Task directions
Search the data for the word "PARENTLINK" and copy every line that contains it.
==== Dataset records
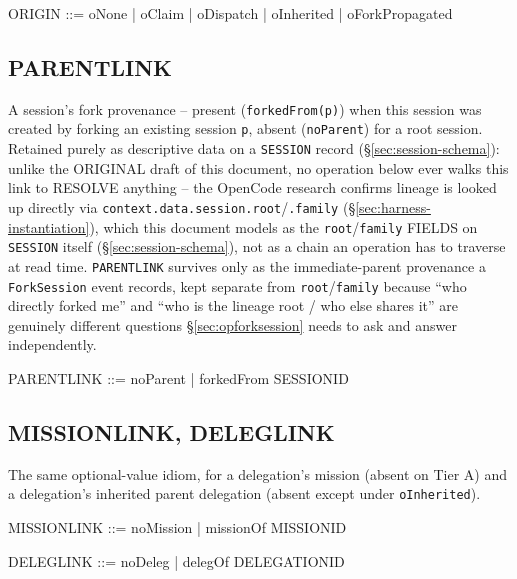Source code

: \documentclass[a4paper,10pt,fleqn]{article}
\newcommand{\field}[1]{\texttt{#1}}
\begin{document}
\begin{zed}
ORIGIN ::= oNone | oClaim | oDispatch | oInherited | oForkPropagated
\end{zed}

\subsection{PARENTLINK}

A session's fork provenance -- present (\field{forkedFrom(p)}) when
this session was created by forking an existing session \field{p},
absent (\field{noParent}) for a root session. Retained purely as
descriptive data on a \field{SESSION} record
(\S\ref{sec:session-schema}): unlike the ORIGINAL draft of this
document, no operation below ever walks this link to RESOLVE anything
-- the OpenCode research confirms lineage is looked up directly via
\field{context.data.session.root}/\field{.family}
(\S\ref{sec:harness-instantiation}), which this document models as the
\field{root}/\field{family} FIELDS on \field{SESSION} itself
(\S\ref{sec:session-schema}), not as a chain an operation has to
traverse at read time. \field{PARENTLINK} survives only as the
immediate-parent provenance a \field{ForkSession} event records, kept
separate from \field{root}/\field{family} because ``who directly forked
me'' and ``who is the lineage root / who else shares it'' are
genuinely different questions \S\ref{sec:opforksession} needs to ask
and answer independently.

\begin{zed}
PARENTLINK ::= noParent | forkedFrom \ldata SESSIONID \rdata
\end{zed}

\subsection{MISSIONLINK, DELEGLINK}

The same optional-value idiom, for a delegation's mission (absent on
Tier A) and a delegation's inherited parent delegation (absent except
under \field{oInherited}).

\begin{zed}
MISSIONLINK ::= noMission | missionOf \ldata MISSIONID \rdata
\end{zed}

\begin{zed}
DELEGLINK ::= noDeleg | delegOf \ldata DELEGATIONID \rdata
\end{zed}

\end{document}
========
Result for this task
\subsection{PARENTLINK}
traverse at read time. \field{PARENTLINK} survives only as the
PARENTLINK ::= noParent | forkedFrom \ldata SESSIONID \rdata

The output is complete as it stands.